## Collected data
━━━━

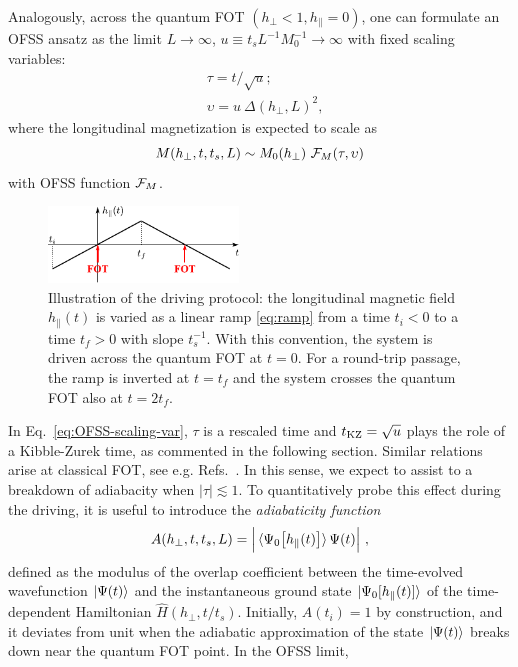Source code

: Analogously, across the quantum FOT $(h_\perp<1,h_\parallel=0)$, one can formulate an OFSS ansatz as the limit  $L\to\infty$, $u\equiv  {t_s L^{-1} M_0^{-1}}\to \infty$ with fixed scaling variables:
\begin{align}\label{eq:OFSS-scaling-var}
&\tau=t/\sqrt{u};\\
\label{eq:OFSS-scaling-var2}
& \upsilon=u \ \Delta(h_\perp, L)^2 ,
\end{align}
where the longitudinal magnetization is expected to scale as
\begin{equation}\label{eq:OFSS-M}
M(h_\perp,t,t_s,L)\sim M_0(h_\perp) \  {\cal F}_M(\tau,\upsilon)
\end{equation}
with OFSS function ${\cal F}_M$. \\
\begin{figure}[t]
\centering
\includegraphics[width=0.45\textwidth]{imm/protocol.pdf}
\caption{Illustration of the driving protocol: the longitudinal magnetic field $h_\parallel(t)$ is varied as a linear ramp \eqref{eq:ramp} from a time $t_i<0$ to a time $t_f>0$ with slope $t_s^{-1}$. With this convention, the system is driven across the quantum FOT at $t=0$. For a round-trip passage, the ramp is inverted at $t=t_f$ and the system crosses the quantum FOT also at $t=2t_f$. }\label{fig:protocol}
\end{figure}
In Eq.~\eqref{eq:OFSS-scaling-var}, $\tau$ is a rescaled time and $t_{\rm KZ}=\sqrt{u}$ plays the role of a Kibble-Zurek time, as commented in the following section. Similar relations arise at classical FOT, see e.g. Refs.~\cite{pelissetto2016off,scopa2018dynamical}. In this sense, we expect to assist to a breakdown of adiabacity when $|\tau|\lesssim 1$. To quantitatively probe this effect during the driving, it is useful to introduce the {\it adiabaticity function}
\begin{equation}
	\label{eq:adiab}
	A(h_\perp,t,t_s,L) = \Big| \braket{\Psi_0\bigr[h_\parallel(t)\bigr]}{\Psi(t)} \Big| \,\,,
\end{equation}
defined as the modulus of the overlap coefficient between the time-evolved wavefunction $\ket{\Psi(t)}$ and the instantaneous ground state $\ket{\Psi_0[h_\parallel(t)]}$ of the time-dependent Hamiltonian $\hat{H}(h_\perp,t/t_s)$. Initially, $A(t_i)=1$ by construction, and it deviates from unit when the adiabatic approximation of the state $\ket{\Psi(t)}$ breaks down near the quantum FOT point. In the OFSS limit,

━━━━

## What is being asked
With the images omitted, repeat all the data word for word.

## Exercise answer
Source code

: Analogously, across the quantum FOT $(h_\perp<1,h_\parallel=0)$, one can formulate an OFSS ansatz as the limit  $L\to\infty$, $u\equiv  {t_s L^{-1} M_0^{-1}}\to \infty$ with fixed scaling variables:
\begin{align}\label{eq:OFSS-scaling-var}
&\tau=t/\sqrt{u};\\
\label{eq:OFSS-scaling-var2}
& \upsilon=u \ \Delta(h_\perp, L)^2 ,
\end{align}
where the longitudinal magnetization is expected to scale as
\begin{equation}\label{eq:OFSS-M}
M(h_\perp,t,t_s,L)\sim M_0(h_\perp) \  {\cal F}_M(\tau,\upsilon)
\end{equation}
with OFSS function ${\cal F}_M$. \\
\begin{figure}[t]
\centering
\includegraphics[width=0.45\textwidth]{imm/protocol.pdf}
\caption{Illustration of the driving protocol: the longitudinal magnetic field $h_\parallel(t)$ is varied as a linear ramp \eqref{eq:ramp} from a time $t_i<0$ to a time $t_f>0$ with slope $t_s^{-1}$. With this convention, the system is driven across the quantum FOT at $t=0$. For a round-trip passage, the ramp is inverted at $t=t_f$ and the system crosses the quantum FOT also at $t=2t_f$. }\label{fig:protocol}
\end{figure}
In Eq.~\eqref{eq:OFSS-scaling-var}, $\tau$ is a rescaled time and $t_{\rm KZ}=\sqrt{u}$ plays the role of a Kibble-Zurek time, as commented in the following section. Similar relations arise at classical FOT, see e.g. Refs.~\cite{pelissetto2016off,scopa2018dynamical}. In this sense, we expect to assist to a breakdown of adiabacity when $|\tau|\lesssim 1$. To quantitatively probe this effect during the driving, it is useful to introduce the {\it adiabaticity function}
\begin{equation}
	\label{eq:adiab}
	A(h_\perp,t,t_s,L) = \Big| \braket{\Psi_0\bigr[h_\parallel(t)\bigr]}{\Psi(t)} \Big| \,\,,
\end{equation}
defined as the modulus of the overlap coefficient between the time-evolved wavefunction $\ket{\Psi(t)}$ and the instantaneous ground state $\ket{\Psi_0[h_\parallel(t)]}$ of the time-dependent Hamiltonian $\hat{H}(h_\perp,t/t_s)$. Initially, $A(t_i)=1$ by construction, and it deviates from unit when the adiabatic approximation of the state $\ket{\Psi(t)}$ breaks down near the quantum FOT point. In the OFSS limit,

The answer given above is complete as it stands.